*** Given data ***

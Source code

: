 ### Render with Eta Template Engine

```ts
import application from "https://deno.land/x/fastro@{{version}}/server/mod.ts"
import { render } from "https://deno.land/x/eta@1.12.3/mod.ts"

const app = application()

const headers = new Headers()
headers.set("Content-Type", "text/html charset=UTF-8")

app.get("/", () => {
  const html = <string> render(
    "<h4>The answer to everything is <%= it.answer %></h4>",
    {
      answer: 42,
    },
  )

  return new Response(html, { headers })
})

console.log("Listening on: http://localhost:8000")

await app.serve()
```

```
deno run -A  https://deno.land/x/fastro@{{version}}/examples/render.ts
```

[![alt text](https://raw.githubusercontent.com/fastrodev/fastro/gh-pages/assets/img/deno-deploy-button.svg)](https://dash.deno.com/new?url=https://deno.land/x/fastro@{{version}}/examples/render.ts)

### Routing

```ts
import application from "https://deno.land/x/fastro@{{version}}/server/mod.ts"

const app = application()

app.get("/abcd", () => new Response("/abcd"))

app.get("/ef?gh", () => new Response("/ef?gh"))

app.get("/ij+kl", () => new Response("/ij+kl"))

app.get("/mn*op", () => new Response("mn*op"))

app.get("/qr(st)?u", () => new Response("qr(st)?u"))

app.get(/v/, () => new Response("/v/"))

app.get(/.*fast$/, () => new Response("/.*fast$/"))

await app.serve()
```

***

### What to do
Exactly how many lines in the data above hold "headers"? State that number only.

### Reply to the exercise
3